I’ve seen this happen over and over. New execs are willing to look at the problems of the institutions they join but rarely at the positives.

For example, say a company’s evolved over a long period of time to produce teams centered around different pieces of particularly difficult technology (I’ll use cell phones, so my current job doesn’t get after me):
– Customer application A
– Payment application B
– Phone application C

Each of those has a couple of rocket scientists who have done the core work on the application, and an outer layer of people with specific experience who know their job really well.

The new CEO notes that it’s really hard to get big projects done, because each application has resources and wants to tinker with stuff. Resources are hard to move around. They come from a much different background, where all jobs classifactions were divided up and people might work on anything. So if you want Superproject 2000 to go out, you get 10 analysts, 10 devs, 10 testers, and so on. The new CEO decides they need to reorg around job function.

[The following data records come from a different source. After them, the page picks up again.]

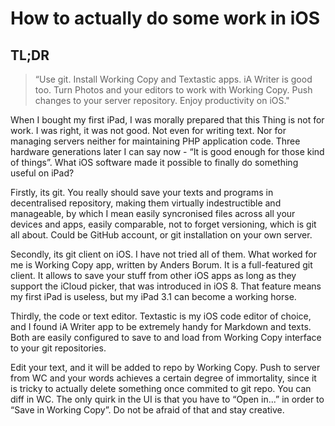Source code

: # How to actually do some work in iOS #
## TL;DR ##
>“Use git. Install Working Copy and Textastic apps. iA Writer is good too. Turn Photos and your editors to work with Working Copy. Push changes to your server repository. Enjoy productivity on iOS."

When I bought my first iPad, I was morally prepared that this Thing is not for work. I was right, it was not good. Not even for writing text. Nor for managing servers neither for maintaining PHP application code. Three hardware generations later I can say now - “It is good enough for those kind of things”. What iOS software made it possible to finally do something useful on iPad?

Firstly, its git. You really should save your texts and programs in decentralised repository, making them virtually indestructible and manageable, by which I mean easily syncronised files across all your devices and apps, easily comparable, not to forget versioning, which is git all about. Could be GitHub account, or git installation on your own server.

Secondly, its git client on iOS. I have not tried all of them. What worked for me is Working Copy app, written by Anders Borum. It is a full-featured git client. It allows to save your stuff from other iOS apps as long as they support the iCloud picker, that was introduced in iOS 8. That feature means my first iPad is useless, but my iPad 3.1 can become a working horse.

Thirdly, the code or text editor. Textastic is my iOS code editor of choice, and I found iA Writer app to be extremely handy for Markdown and texts. Both are easily configured to save to and load from Working Copy interface to your git repositories. 

Edit your text, and it will be added to repo by Working Copy. Push to server from WC and your words achieves a certain degree of immortality, since it is tricky to actually delete something once commited to git repo. You can diff in WC. The only quirk in the UI is that you have to “Open in...” in order to “Save in Working Copy”. Do not be afraid of that and stay creative.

This fails, because the world can’t be bent to perception. Probably what happens is that everyone moves around on an org chart and then ignores it: the manager in charge of projects for application A goes and gets their old crew together, while application B does the same, with a little poaching here and there. Really undesirables get put on the worst work, or laid off.

Which isn’t bad, but those people should have been weeded out aggressively earlier. That’s a whole other topic though.

The other possibility is the rocket scientists and the other really smart folks leave, and now your silos are filled with dumb folks who can’t get anything done.

Whereas if you promote from within, the worst thing that’ll happen is you’ll have someone who came up through the ranks and knows how to work with the other groups. There are drawbacks, of course — favoritism towards old cronies, inability to let go — but the one advantage someone who comes up steeped in company culture will know is the company culture, and who is to be respected and who should be ignored.

When they face the problems the new exec faces, they are much better acquinted with it. They know why it exists, and what’s happened to previous attempts to fix it. They know who can make the solution happen, and how it can be done.

Sometimes when a company is clearly broken, a new exec is the solution. But often it does far more harm than good, and promoting from within should always be the prefered choice.